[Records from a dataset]

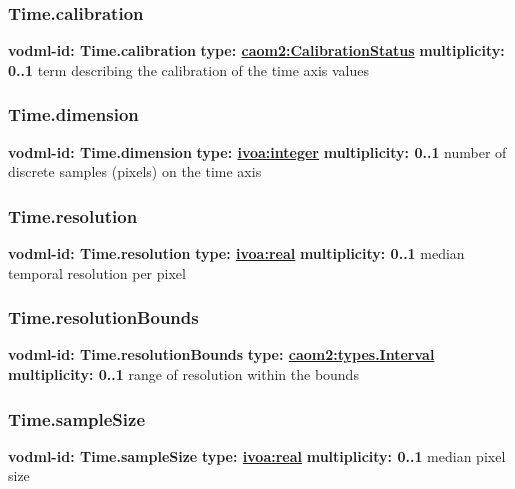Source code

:     \subsubsection{Time.calibration}
      \textbf{vodml-id: Time.calibration} \newline
      \textbf{type: \hyperref[sect:CalibrationStatus]{caom2:CalibrationStatus}} \newline
      \textbf{multiplicity: 0..1} \newline
      term describing the calibration of the time axis values

    \subsubsection{Time.dimension}
      \textbf{vodml-id: Time.dimension} \newline
      \textbf{type: \hyperref[sect:ivoa]{ivoa:integer}} \newline
      \textbf{multiplicity: 0..1} \newline
      number of discrete samples (pixels) on the time axis

    \subsubsection{Time.resolution}
      \textbf{vodml-id: Time.resolution} \newline
      \textbf{type: \hyperref[sect:ivoa]{ivoa:real}} \newline
      \textbf{multiplicity: 0..1} \newline
      median temporal resolution per pixel

    \subsubsection{Time.resolutionBounds}
      \textbf{vodml-id: Time.resolutionBounds} \newline
      \textbf{type: \hyperref[sect:types.Interval]{caom2:types.Interval}} \newline
      \textbf{multiplicity: 0..1} \newline
      range of resolution within the bounds

    \subsubsection{Time.sampleSize}
      \textbf{vodml-id: Time.sampleSize} \newline
      \textbf{type: \hyperref[sect:ivoa]{ivoa:real}} \newline
      \textbf{multiplicity: 0..1} \newline
      median pixel size

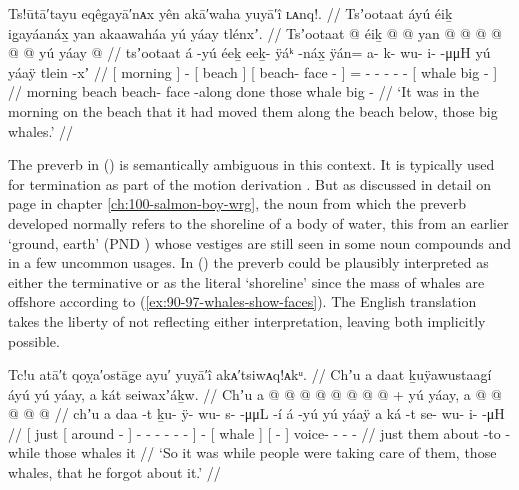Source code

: \ex\label{ex:90-99-move-whales-along-beach}%
%
\begingl
	\glpreamble	Ts!ūtā′tayu eqêg̣ayā′nᴀx yên akā′waha yuyā′î ʟᴀnq!. //
	\glpreamble	Tsʼootaat áyú éiḵ ig̱ayáanáx̱ yan akaawaháa yú yáay tlénxʼ. //
	\gla	{} Tsʼootaat {}  @ {}
		{} éiḵ {}
		{}  @ {} @ {} {}
		yan @  @ {} @ {} @ {} @ {} @ {}
		{} yú yáay  @ {} {} //
	\glb	{} tsʼootaat {} á -yú
		{} éeḵ {}
		{} eeḵ- ÿáᵏ -náx̱ {}
		ÿán= a- k- wu- i-  -μμH
		{} yú yáaÿ tlein -xʼ {} //
	\glc	{}[ morning {}]  -
		{}[ beach {}]
		{}[ beach- face - {}]
		= - - - -  -
		{}[  whale big - {}] //
	\gld	{} morning {}  {}
		{} beach {}
		{} beach- face -along {}
		done\•  {} {} {} {} {}
		{} those whale big - {} //
	\glft	‘It was in the morning on the beach that it had moved them along the beach below,
		those big whales.’
		//
\endgl
\xe

The preverb  in (\lastx) is semantically ambiguous in this context.
It is typically used for termination as part of the motion derivation .
But as discussed in detail on page \pageref{note:100-shore-discussion} in chapter \ref{ch:100-salmon-boy-wrg}, the noun  from which the preverb developed normally refers to the shoreline of a body of water, this from an earlier  ‘ground, earth’ (PND ) whose vestiges are still seen in some noun compounds and in a few uncommon usages.
In (\lastx) the  preverb could be plausibly interpreted as either the terminative or as the literal ‘shoreline’ since the mass of whales are offshore according to (\ref{ex:90-97-whales-show-faces}).
The English translation takes the liberty of not reflecting either interpretation, leaving both implicitly possible.

\ex\label{ex:90-100-while-busy-forgot}%
%
\begingl
	\glpreamble	Tc!u atā′t qoỵa′ostāg̣e ayu′ yuyā′î akᴀ′tsiwᴀq!ᴀkᵘ. //
	\glpreamble	Chʼu a daat ḵuÿawustaag̱í áyú yú yáay, a kát seiwaxʼáḵw. //
	\gla	{} Chʼu {} a  @ {} {}
			 @ {} @ {} @ {} @ {} @ {} @ {} {}
		 @ {} +
		{} yú yáay, {}
		{} a  @ {} {}
		 @ {} @ {} @ {} @ {} //
	\glb	{} chʼu {} a daa -t {}
			ḵu- ÿ- wu- s-  -μμL -í {}
		á -yú
		{} yú yáaÿ {}
		{} a ká -t {}
		se- wu- i-  -μH //
	\glc	{}[ just {}[  around - {}]
			- - - -  - - {}]
		 -
		{}[  whale {}]
		{}[   - {}]
		voice- - -  - //
	\gld	{} just {} them about -to {}
			 {} {} {} {} {} -while {}
		 {}
		{} those whales {}
		{} it  {} {}
		 {} {} {} {} //
	\glft	‘So it was while people were taking care of them, those whales, that he forgot about it.’
		//
\endgl
\xe

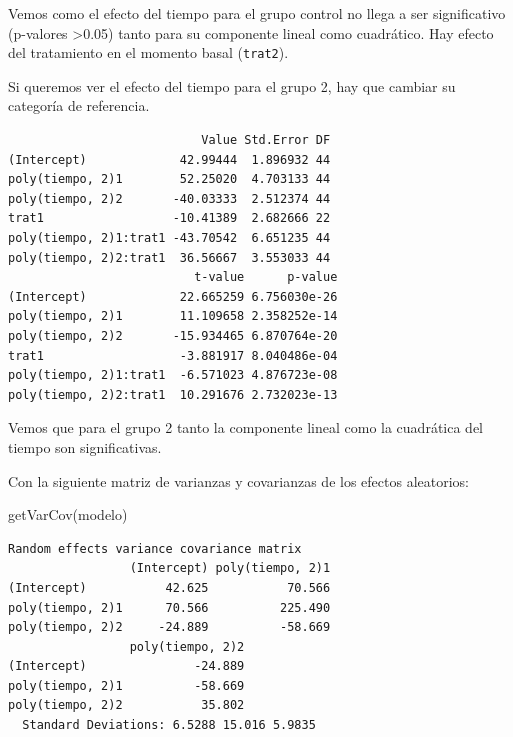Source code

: \documentclass[
]{book}
\newenvironment{Shaded}{\begin{snugshade}}{\end{snugshade}}
\newcommand{\DecValTok}[1]{\textcolor[rgb]{0.00,0.00,0.81}{#1}}
\newcommand{\FunctionTok}[1]{\textcolor[rgb]{0.00,0.00,0.00}{#1}}
\newcommand{\NormalTok}[1]{#1}
\newcommand{\OtherTok}[1]{\textcolor[rgb]{0.56,0.35,0.01}{#1}}
\newcommand{\SpecialCharTok}[1]{\textcolor[rgb]{0.00,0.00,0.00}{#1}}
\begin{document}
Vemos como el efecto del tiempo para el grupo control no llega a ser significativo (p-valores \textgreater0.05) tanto para su componente lineal como cuadrático. Hay efecto del tratamiento en el momento basal (\texttt{trat2}).

Si queremos ver el efecto del tiempo para el grupo 2, hay que cambiar su categoría de referencia.

\begin{Shaded}
\end{Shaded}

\begin{verbatim}
                           Value Std.Error DF
(Intercept)             42.99444  1.896932 44
poly(tiempo, 2)1        52.25020  4.703133 44
poly(tiempo, 2)2       -40.03333  2.512374 44
trat1                  -10.41389  2.682666 22
poly(tiempo, 2)1:trat1 -43.70542  6.651235 44
poly(tiempo, 2)2:trat1  36.56667  3.553033 44
                          t-value      p-value
(Intercept)             22.665259 6.756030e-26
poly(tiempo, 2)1        11.109658 2.358252e-14
poly(tiempo, 2)2       -15.934465 6.870764e-20
trat1                   -3.881917 8.040486e-04
poly(tiempo, 2)1:trat1  -6.571023 4.876723e-08
poly(tiempo, 2)2:trat1  10.291676 2.732023e-13
\end{verbatim}

Vemos que para el grupo 2 tanto la componente lineal como la cuadrática del tiempo son significativas.

Con la siguiente matriz de varianzas y covarianzas de los efectos aleatorios:

\begin{Shaded}
\begin{Highlighting}[]
\FunctionTok{getVarCov}\NormalTok{(modelo)}
\end{Highlighting}
\end{Shaded}

\begin{verbatim}
Random effects variance covariance matrix
                 (Intercept) poly(tiempo, 2)1
(Intercept)           42.625           70.566
poly(tiempo, 2)1      70.566          225.490
poly(tiempo, 2)2     -24.889          -58.669
                 poly(tiempo, 2)2
(Intercept)               -24.889
poly(tiempo, 2)1          -58.669
poly(tiempo, 2)2           35.802
  Standard Deviations: 6.5288 15.016 5.9835 
\end{verbatim}
\end{document}
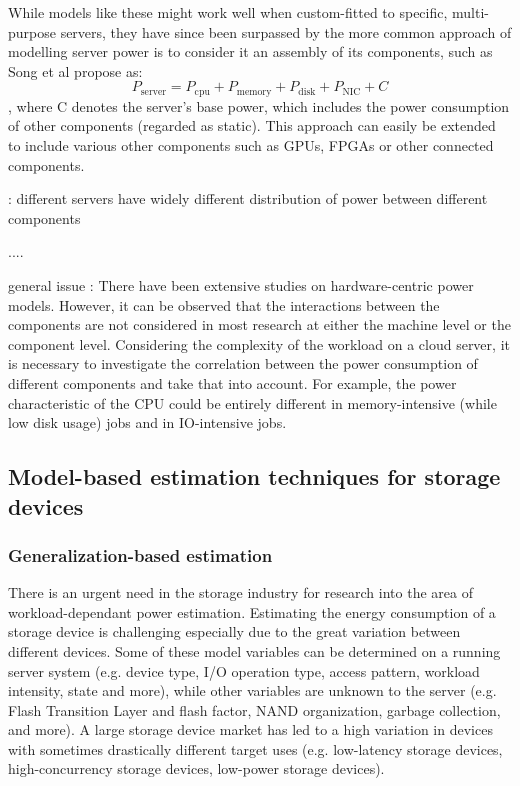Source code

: While models like these might work well when custom-fitted to specific, multi-purpose servers, they have since been surpassed by the more common approach of modelling server power is to consider it an assembly of its components, such as Song et al\parencite{song2013unified} propose as:
\begin{equation}
    P_{\text{server}} = P_{\text{cpu}} + P_{\text{memory}} + P_{\text{disk}} + P_{\text{NIC}} + C
\end{equation}
, where C denotes the server's base power, which includes the power consumption of other components (regarded as static). This approach can easily be extended to include various other components such as GPUs, FPGAs or other connected components.

\parencite{katalEnergyEfficiencyCloud2022}: different servers have widely different distribution of power between different components


....

general issue \parencite{lin2020taxonomy}: There have been extensive studies on hardware-centric power models. However, it can be observed that the interactions between the components are not considered in most research at either the machine level or the component level. Considering the complexity of the workload on a cloud server, it is necessary to investigate the correlation between the power consumption of different components and take that into account. For example, the power characteristic of the CPU could be entirely different in memory-intensive (while low disk usage) jobs and in IO-intensive jobs.


\subsection{Model-based estimation techniques for storage devices}
\label{sec:model-based_storage_power}

\subsubsection{Generalization-based estimation}
There is an urgent need in the storage industry for research into the area of workload-dependant power estimation\parencite{allaloufStorageModelingPower2009}. Estimating the energy consumption of a storage device is challenging especially due to the great variation between different devices. Some of these model variables can be determined on a running server system (e.g. device type, I/O operation type, access pattern, workload intensity, state and more), while other variables are unknown to the server (e.g. Flash Transition Layer and flash factor, NAND organization, garbage collection, and more). A large storage device market has led to a high variation in devices with sometimes drastically different target uses (e.g. low-latency storage devices, high-concurrency storage devices, low-power storage devices).


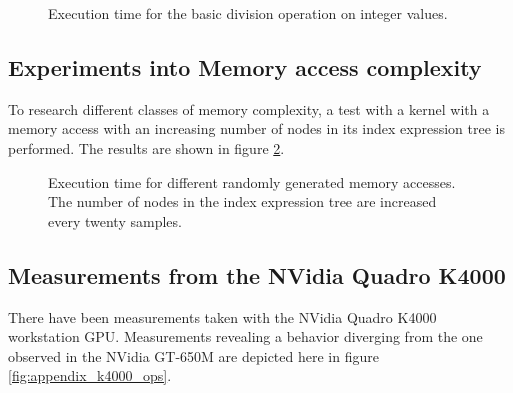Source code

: \begin{figure}[p]
	\begin{center}
		\caption{Execution time for the basic division operation on integer values.}
		\label{fig:model_ops_single_int_div}
	\end{center}
\end{figure}

\subsection{Experiments into Memory access complexity}
To research different classes of memory complexity, a test with a kernel with a memory access with an increasing number of nodes in its index expression tree is performed. The results are shown in figure \ref{fig:model_access_complexity_test}. 

\begin{figure}[p]
	\begin{center}
		\caption{Execution time for different randomly generated memory accesses. The number of nodes in the index expression tree are increased every twenty samples.}
		\label{fig:model_access_complexity_test}
	\end{center}
\end{figure}

\subsection{Measurements from the NVidia Quadro K4000}
There have been measurements taken with the NVidia Quadro K4000 workstation GPU. Measurements revealing a behavior diverging from the one observed in the NVidia GT-650M are depicted here in figure \ref{fig:appendix_k4000_ops}.

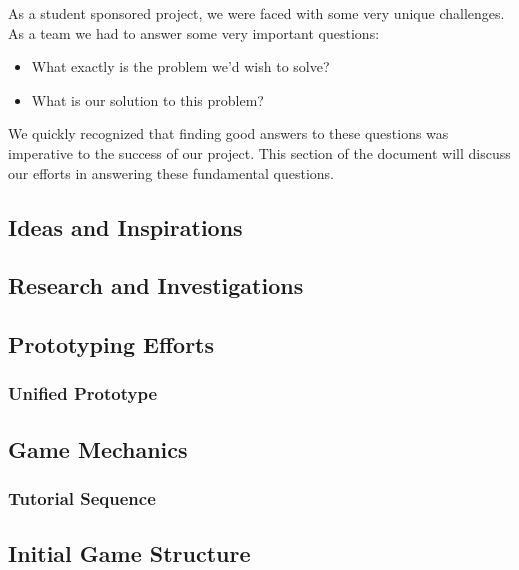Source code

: As a student sponsored project, we were faced with some very unique
challenges. As a team we had to answer some very important questions: 

\begin{itemize}
    \item What exactly is the problem we'd wish to solve?
    \item What is our solution to this problem?
\end{itemize}

We quickly recognized that finding good answers to these questions was imperative to the success of our project. 
This section of the document will discuss our efforts in answering these fundamental questions.

\subsection{Ideas and Inspirations}
    
\newpage

\subsection{Research and Investigations}
  
\newpage

\subsection{Prototyping Efforts}
  
  \subsubsection{Unified Prototype}
\newpage

\subsection{Game Mechanics}
\subsubsection{Tutorial Sequence} 
  
\newpage
\subsection{Initial Game Structure}

\newpage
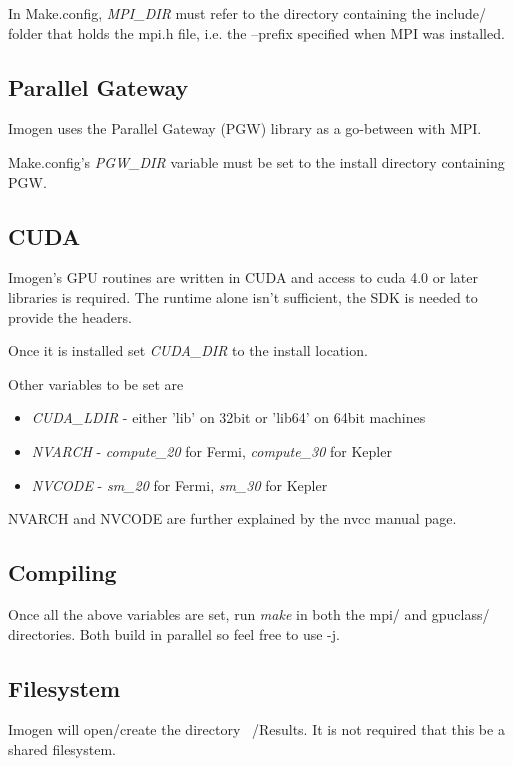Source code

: \documentclass[letterpaper,12pt]{article}
\begin{document}
In Make.config, \textit{MPI\_DIR} must refer to the directory containing the include/ folder
that holds the mpi.h file, i.e. the --prefix specified when MPI was installed.

\subsection{Parallel Gateway}

Imogen uses the Parallel Gateway (PGW) library as a go-between with MPI.

Make.config's \textit{PGW\_DIR} variable must be set to the install directory
containing PGW.

\subsection{CUDA}

Imogen's GPU routines are written in CUDA and access to cuda 4.0 or later
libraries is required. The runtime alone isn't sufficient, the SDK is
needed to provide the headers.

Once it is installed set \textit{CUDA\_DIR} to the install location.

Other variables to be set are
\begin{itemize}
\item \textit{CUDA\_LDIR} - either 'lib' on 32bit or 'lib64' on 64bit machines
\item \textit{NVARCH} - \textit{compute\_20} for Fermi, \textit{compute\_30} for Kepler
\item \textit{NVCODE} - \textit{sm\_20} for Fermi, \textit{sm\_30} for Kepler
\end{itemize}

NVARCH and NVCODE are further explained by the nvcc manual page.

\subsection{Compiling}

Once all the above variables are set, run \textit{make} in both the mpi/ and gpuclass/
directories. Both build in parallel so feel free to use -j. 

\subsection{Filesystem}

Imogen will open/create the directory ~/Results. It is not required that this
be a shared filesystem.
\end{document}
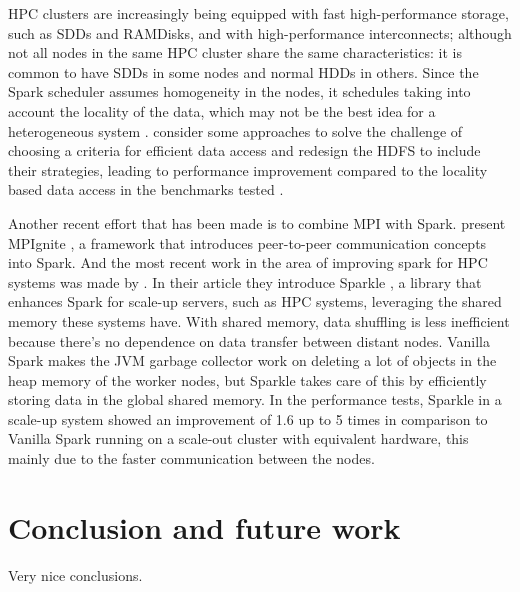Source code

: \documentclass{article}
\begin{document}
HPC clusters are increasingly being equipped with fast high-performance storage, such as SDDs and RAMDisks, and with high-performance interconnects; although not all nodes in the same HPC cluster share the same characteristics: it is common to have SDDs in some nodes and normal HDDs in others. Since the Spark scheduler assumes homogeneity in the nodes, it schedules taking into account the locality of the data, which may not be the best idea for a heterogeneous system \cite{Islam2016}. \citeauthor{Islam2016} consider some approaches to solve the challenge of choosing a criteria for efficient data access and redesign the HDFS to include their strategies, leading to performance improvement compared to the locality based data access in the benchmarks tested \cite{Islam2016}.

Another recent effort that has been made is to combine MPI with Spark. \citeauthor{Morris2017} present MPIgnite \cite{Morris2017}, a framework that introduces peer-to-peer communication concepts into Spark. And the most recent work in the area of improving spark for HPC systems was made by \citeauthor{kim2017sparkle}. In their article they introduce Sparkle \cite{kim2017sparkle}, a library that enhances Spark for scale-up servers, such as HPC systems, leveraging the shared memory these systems have. With shared memory, data shuffling is less inefficient because there's no dependence on data transfer between distant nodes. Vanilla Spark makes the JVM garbage collector work on deleting a lot of objects in the heap memory of the worker nodes, but Sparkle takes care of this by efficiently storing data in the global shared memory. In the performance tests, Sparkle in a scale-up system showed an improvement of 1.6 up to 5 times in comparison to Vanilla Spark running on a scale-out cluster with equivalent hardware, this mainly due to the faster communication between the nodes.




\section{Conclusion and future work}

Very nice conclusions.


\printbibliography
\end{document}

» **Work instructions**:
Wherever a line in the entries holds "those", copy that line.

» **Written answer**:
		{} those whale big - {} //
		those big whales.’
		{} those whales {}
	\glft	‘So it was while people were taking care of them, those whales, that he forgot about it.’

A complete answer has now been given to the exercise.